*Problem description*
Restate all entries word for word, minus pictures.

*Records for the exercise*
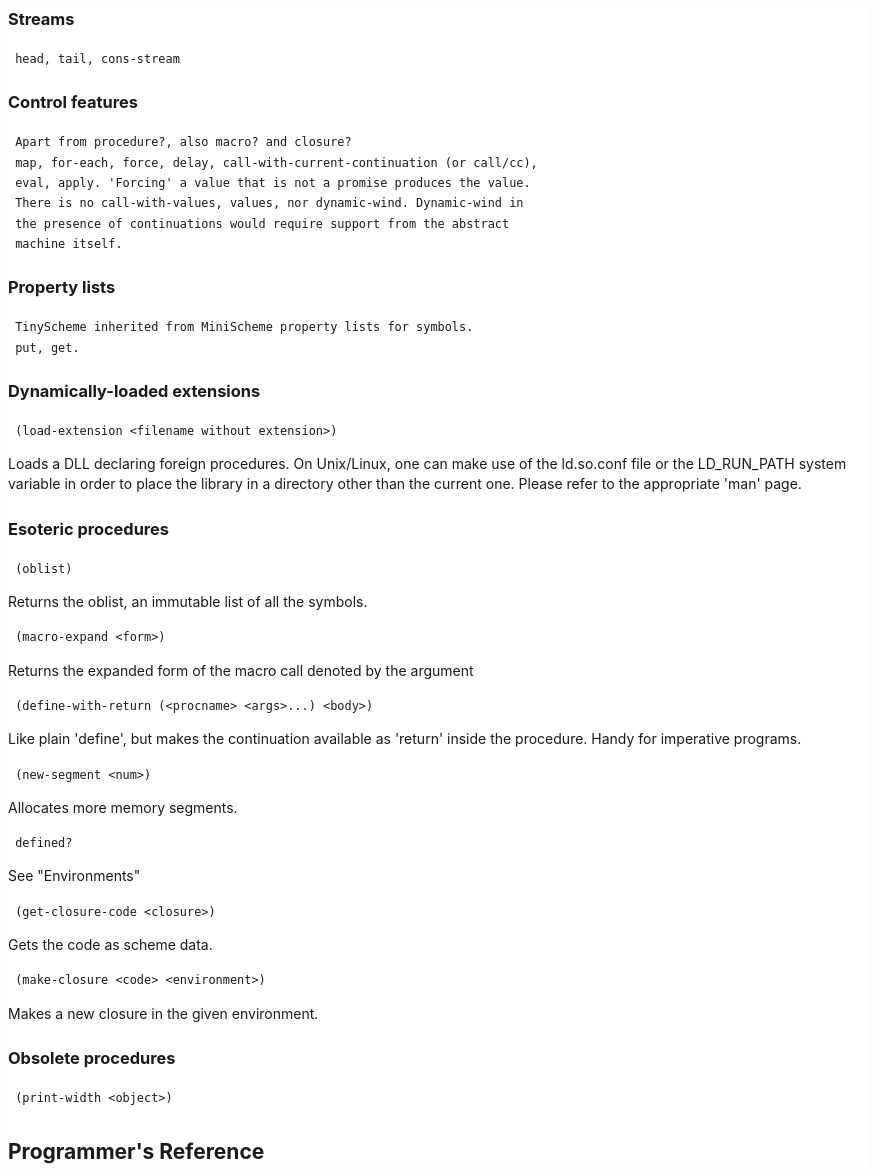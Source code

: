 ###          Streams
     head, tail, cons-stream

###          Control features
     Apart from procedure?, also macro? and closure?
     map, for-each, force, delay, call-with-current-continuation (or call/cc),
     eval, apply. 'Forcing' a value that is not a promise produces the value.
     There is no call-with-values, values, nor dynamic-wind. Dynamic-wind in
     the presence of continuations would require support from the abstract
     machine itself.

###          Property lists
     TinyScheme inherited from MiniScheme property lists for symbols.
     put, get.

###          Dynamically-loaded extensions

     (load-extension <filename without extension>)

Loads a DLL declaring foreign procedures. On Unix/Linux, one can make use
of the ld.so.conf file or the LD_RUN_PATH system variable in order to place
the library in a directory other than the current one. Please refer to the
appropriate 'man' page.

###          Esoteric procedures

     (oblist)
   Returns the oblist, an immutable list of all the symbols.

     (macro-expand <form>)
   Returns the expanded form of the macro call denoted by the argument

     (define-with-return (<procname> <args>...) <body>)
   Like plain 'define', but makes the continuation available as 'return'
   inside the procedure. Handy for imperative programs.

     (new-segment <num>)
   Allocates more memory segments.

     defined?
   See "Environments"

     (get-closure-code <closure>)
   Gets the code as scheme data.

     (make-closure <code> <environment>)
   Makes a new closure in the given environment.

###          Obsolete procedures
     (print-width <object>)

##     Programmer's Reference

*Response to this exercise*
Source code

: ###          Streams
     head, tail, cons-stream

###          Control features
     Apart from procedure?, also macro? and closure?
     map, for-each, force, delay, call-with-current-continuation (or call/cc),
     eval, apply. 'Forcing' a value that is not a promise produces the value.
     There is no call-with-values, values, nor dynamic-wind. Dynamic-wind in
     the presence of continuations would require support from the abstract
     machine itself.

###          Property lists
     TinyScheme inherited from MiniScheme property lists for symbols.
     put, get.

###          Dynamically-loaded extensions

     (load-extension <filename without extension>)

Loads a DLL declaring foreign procedures. On Unix/Linux, one can make use
of the ld.so.conf file or the LD_RUN_PATH system variable in order to place
the library in a directory other than the current one. Please refer to the
appropriate 'man' page.

###          Esoteric procedures

     (oblist)
   Returns the oblist, an immutable list of all the symbols.

     (macro-expand <form>)
   Returns the expanded form of the macro call denoted by the argument

     (define-with-return (<procname> <args>...) <body>)
   Like plain 'define', but makes the continuation available as 'return'
   inside the procedure. Handy for imperative programs.

     (new-segment <num>)
   Allocates more memory segments.

     defined?
   See "Environments"

     (get-closure-code <closure>)
   Gets the code as scheme data.

     (make-closure <code> <environment>)
   Makes a new closure in the given environment.

###          Obsolete procedures
     (print-width <object>)

##     Programmer's Reference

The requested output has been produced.